Welt und Wahn

C.G.Jung: “Größer als alle physischen Gefahren sind die gigantischen Wirkungen der Wahnvorstellungen, denen doch unser Weltbewußtsein jegliche Wirklichkeit absprechen möchte. Unsere hochgepriesene Vernunft und unser maßlos überschätzer Wille erweisen sich gegebenenfalls als machtlos gegenüber dem ‘unrealen’ Gedanken. Die Weltmächte, welche die gesamte Menschheit auf Gedeih und Verderb regieren, sind unbewußte psychische Faktoren, und sie sind es auch, welche das Bewußtsein und damit die conditio sine qua non für die Existenz einer Welt überhaupt hervorbringen. Wir sind überwältigt von einer Welt, welche durch unsere Seele geschaffen wurde.
Daran läßt sich die Größe des Irrtums bemessen, den unser abendländisches Bewußtsein begeht, wenn es der Seele nur eine aus materiellen Ursachen abgeleitete Wirklichkeit zugesteht.”

Ein Satz aus dem gnostischen “Evangelium der Wahrheit”: “In der Einheit wird jeder einzelne sich selbst empfangen; im Wissen wird er sich selbst retten von der Vielheit in die Einheit, indem er die Materie in sich selbst – einer Flamme gleich – verzehrt, und (wie) die Finsternis durch Licht, der Tod durch Leben (verzehrt) wird.”

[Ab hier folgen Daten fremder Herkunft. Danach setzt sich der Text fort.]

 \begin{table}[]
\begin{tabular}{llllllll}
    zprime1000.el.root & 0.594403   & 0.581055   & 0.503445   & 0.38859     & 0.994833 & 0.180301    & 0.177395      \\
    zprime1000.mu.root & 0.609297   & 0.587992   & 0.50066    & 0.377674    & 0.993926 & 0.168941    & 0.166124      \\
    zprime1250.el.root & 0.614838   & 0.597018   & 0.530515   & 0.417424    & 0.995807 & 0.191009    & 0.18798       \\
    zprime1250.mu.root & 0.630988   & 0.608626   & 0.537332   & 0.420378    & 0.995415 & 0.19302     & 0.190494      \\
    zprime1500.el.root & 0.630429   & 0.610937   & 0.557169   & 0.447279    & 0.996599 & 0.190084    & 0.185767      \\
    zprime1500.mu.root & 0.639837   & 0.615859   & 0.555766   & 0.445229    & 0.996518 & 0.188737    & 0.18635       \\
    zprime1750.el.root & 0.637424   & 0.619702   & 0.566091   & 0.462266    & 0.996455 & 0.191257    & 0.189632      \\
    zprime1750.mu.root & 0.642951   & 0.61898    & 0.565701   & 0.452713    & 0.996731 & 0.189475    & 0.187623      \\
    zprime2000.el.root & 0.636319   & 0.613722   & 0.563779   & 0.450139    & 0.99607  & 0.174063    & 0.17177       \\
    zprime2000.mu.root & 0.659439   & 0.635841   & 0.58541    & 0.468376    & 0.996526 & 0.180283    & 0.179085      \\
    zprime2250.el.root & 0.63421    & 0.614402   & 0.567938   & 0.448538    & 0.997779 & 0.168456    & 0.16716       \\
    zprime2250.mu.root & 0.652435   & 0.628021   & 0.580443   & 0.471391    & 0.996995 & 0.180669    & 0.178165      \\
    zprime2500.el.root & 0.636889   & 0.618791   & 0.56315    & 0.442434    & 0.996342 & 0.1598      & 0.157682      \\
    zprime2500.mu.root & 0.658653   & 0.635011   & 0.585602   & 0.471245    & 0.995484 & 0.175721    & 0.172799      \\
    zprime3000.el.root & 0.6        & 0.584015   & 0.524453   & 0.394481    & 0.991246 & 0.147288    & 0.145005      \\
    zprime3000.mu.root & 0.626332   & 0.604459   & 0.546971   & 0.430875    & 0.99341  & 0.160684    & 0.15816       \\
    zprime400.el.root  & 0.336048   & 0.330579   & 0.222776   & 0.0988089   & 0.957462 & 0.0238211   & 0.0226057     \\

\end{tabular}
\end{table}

Nähert sich die Seele ihrer hohen Bestimmung, ist auch nicht mehr Welt. Die Welt: Ein Wahngebilde. Der Weltarchont als Summe kollektiven Wahns, als gestaltgewordene Projektion des eigenen Vergessens unterliegt zuletzt dem ersten (hohen, transzendenten) Menschen, der über ihm stehend sich besinnt auf die eigene Herkunft und daher Welt (somit Tod) überwindet. Dieser erste Mensch ist, obwohl in unser Menschsein hinein-hypostasiert in seiner ganzen Kraft und Ursächlichkeit wesenhaft in uns und übersteigt im -besonnenen – Einzelnen daher die Weltenmacht, den Wahn, somit die Definition und Grundlegung von Welt selbst. Das Kollektiv kann den Wahn also dann durchbrechen, wenn das nun überwiegende Einzelne ihn nicht mehr nährt. Jedoch ist dieses Ziel als Hiesiges zugleich als utopisch zu werten, weil Welt eben selbst mit Wahn korreliert, aus ihm hervorgeht. Vergeht die Anhaftung an Welt, dann vergeht auch die Welt. Weltentwicklung ist Weltüberwindung.